What to do: Would you please return the line containing "- **Updated**: 2024-01-30 17:57:46+00:00" and all the lines after it through the end of the records below, unchanged and on their own?

Rendered images with source text:
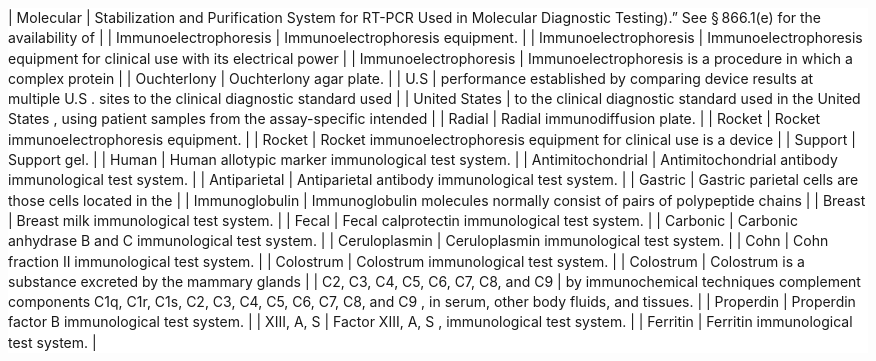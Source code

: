 | Molecular                                | Stabilization and Purification System for RT-PCR Used in Molecular Diagnostic Testing).&#8221; See &#167;&#8201;866.1(e) for the availability of                         |
| Immunoelectrophoresis                    | Immunoelectrophoresis  equipment.                                                                                                                                        |
| Immunoelectrophoresis                    | Immunoelectrophoresis equipment for clinical use with its electrical power                                                                                               |
| Immunoelectrophoresis                    | Immunoelectrophoresis is a procedure in which a complex protein                                                                                                          |
| Ouchterlony                              | Ouchterlony  agar plate.                                                                                                                                                 |
| U.S                                      | performance established by comparing device results at multiple U.S . sites to the clinical diagnostic standard used                                                     |
| United States                            | to the clinical diagnostic standard used in the United States , using patient samples from the assay-specific intended                                                   |
| Radial                                   | Radial  immunodiffusion plate.                                                                                                                                           |
| Rocket                                   | Rocket  immunoelectro­phoresis equipment.                                                                                                                                |
| Rocket                                   | Rocket immunoelectrophoresis equipment for clinical use is a device                                                                                                      |
| Support                                  | Support  gel.                                                                                                                                                            |
| Human                                    | Human  allotypic marker immunological test system.                                                                                                                       |
| Antimitochondrial                        | Antimitochondrial  antibody immunological test system.                                                                                                                   |
| Antiparietal                             | Antiparietal  antibody immunological test system.                                                                                                                        |
| Gastric                                  | Gastric parietal cells are those cells located in the                                                                                                                    |
| Immunoglobulin                           | Immunoglobulin molecules normally consist of pairs of polypeptide chains                                                                                                 |
| Breast                                   | Breast  milk immunological test system.                                                                                                                                  |
| Fecal                                    | Fecal  calprotectin immunological test system.                                                                                                                           |
| Carbonic                                 | Carbonic  anhydrase B and C immunological test system.                                                                                                                   |
| Ceruloplasmin                            | Ceruloplasmin  immunolog­ical test system.                                                                                                                               |
| Cohn                                     | Cohn  fraction II immunolog­ical test system.                                                                                                                            |
| Colostrum                                | Colostrum  immunological test system.                                                                                                                                    |
| Colostrum                                | Colostrum is a substance excreted by the mammary glands                                                                                                                  |
| C2, C3, C4, C5, C6, C7, C8, and C9       | by immunochemical techniques complement components C1q, C1r, C1s, C2, C3, C4, C5, C6, C7, C8, and C9 , in serum, other body fluids, and tissues.                         |
| Properdin                                | Properdin  factor B immuno­logical test system.                                                                                                                          |
| XIII, A, S                               | Factor  XIII, A, S , immuno­logical test system.                                                                                                                         |
| Ferritin                                 | Ferritin  immunological test system.                                                                                                                                     |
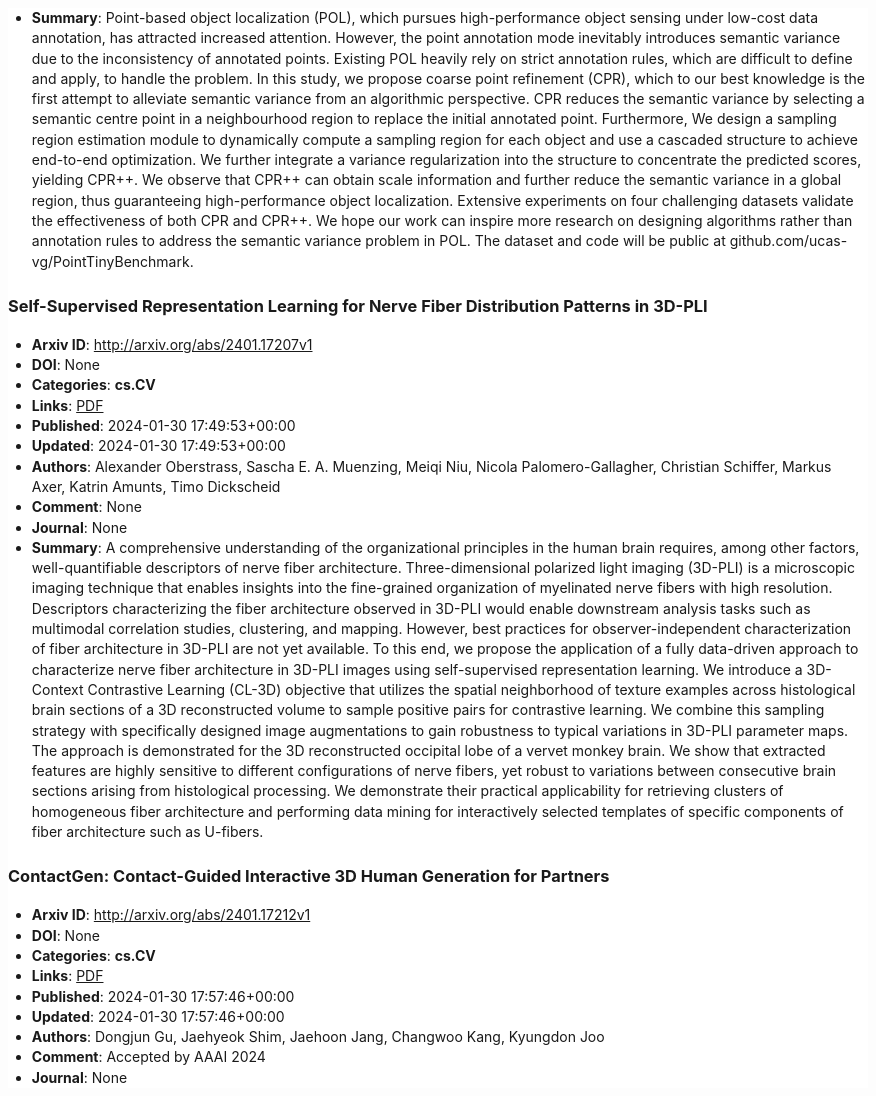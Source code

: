 - **Summary**: Point-based object localization (POL), which pursues high-performance object sensing under low-cost data annotation, has attracted increased attention. However, the point annotation mode inevitably introduces semantic variance due to the inconsistency of annotated points. Existing POL heavily rely on strict annotation rules, which are difficult to define and apply, to handle the problem. In this study, we propose coarse point refinement (CPR), which to our best knowledge is the first attempt to alleviate semantic variance from an algorithmic perspective. CPR reduces the semantic variance by selecting a semantic centre point in a neighbourhood region to replace the initial annotated point. Furthermore, We design a sampling region estimation module to dynamically compute a sampling region for each object and use a cascaded structure to achieve end-to-end optimization. We further integrate a variance regularization into the structure to concentrate the predicted scores, yielding CPR++. We observe that CPR++ can obtain scale information and further reduce the semantic variance in a global region, thus guaranteeing high-performance object localization. Extensive experiments on four challenging datasets validate the effectiveness of both CPR and CPR++. We hope our work can inspire more research on designing algorithms rather than annotation rules to address the semantic variance problem in POL. The dataset and code will be public at github.com/ucas-vg/PointTinyBenchmark.



### Self-Supervised Representation Learning for Nerve Fiber Distribution Patterns in 3D-PLI
- **Arxiv ID**: http://arxiv.org/abs/2401.17207v1
- **DOI**: None
- **Categories**: **cs.CV**
- **Links**: [PDF](http://arxiv.org/pdf/2401.17207v1)
- **Published**: 2024-01-30 17:49:53+00:00
- **Updated**: 2024-01-30 17:49:53+00:00
- **Authors**: Alexander Oberstrass, Sascha E. A. Muenzing, Meiqi Niu, Nicola Palomero-Gallagher, Christian Schiffer, Markus Axer, Katrin Amunts, Timo Dickscheid
- **Comment**: None
- **Journal**: None
- **Summary**: A comprehensive understanding of the organizational principles in the human brain requires, among other factors, well-quantifiable descriptors of nerve fiber architecture. Three-dimensional polarized light imaging (3D-PLI) is a microscopic imaging technique that enables insights into the fine-grained organization of myelinated nerve fibers with high resolution. Descriptors characterizing the fiber architecture observed in 3D-PLI would enable downstream analysis tasks such as multimodal correlation studies, clustering, and mapping. However, best practices for observer-independent characterization of fiber architecture in 3D-PLI are not yet available. To this end, we propose the application of a fully data-driven approach to characterize nerve fiber architecture in 3D-PLI images using self-supervised representation learning. We introduce a 3D-Context Contrastive Learning (CL-3D) objective that utilizes the spatial neighborhood of texture examples across histological brain sections of a 3D reconstructed volume to sample positive pairs for contrastive learning. We combine this sampling strategy with specifically designed image augmentations to gain robustness to typical variations in 3D-PLI parameter maps. The approach is demonstrated for the 3D reconstructed occipital lobe of a vervet monkey brain. We show that extracted features are highly sensitive to different configurations of nerve fibers, yet robust to variations between consecutive brain sections arising from histological processing. We demonstrate their practical applicability for retrieving clusters of homogeneous fiber architecture and performing data mining for interactively selected templates of specific components of fiber architecture such as U-fibers.



### ContactGen: Contact-Guided Interactive 3D Human Generation for Partners
- **Arxiv ID**: http://arxiv.org/abs/2401.17212v1
- **DOI**: None
- **Categories**: **cs.CV**
- **Links**: [PDF](http://arxiv.org/pdf/2401.17212v1)
- **Published**: 2024-01-30 17:57:46+00:00
- **Updated**: 2024-01-30 17:57:46+00:00
- **Authors**: Dongjun Gu, Jaehyeok Shim, Jaehoon Jang, Changwoo Kang, Kyungdon Joo
- **Comment**: Accepted by AAAI 2024
- **Journal**: None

Solution to this problem:
- **Updated**: 2024-01-30 17:57:46+00:00
- **Authors**: Dongjun Gu, Jaehyeok Shim, Jaehoon Jang, Changwoo Kang, Kyungdon Joo
- **Comment**: Accepted by AAAI 2024
- **Journal**: None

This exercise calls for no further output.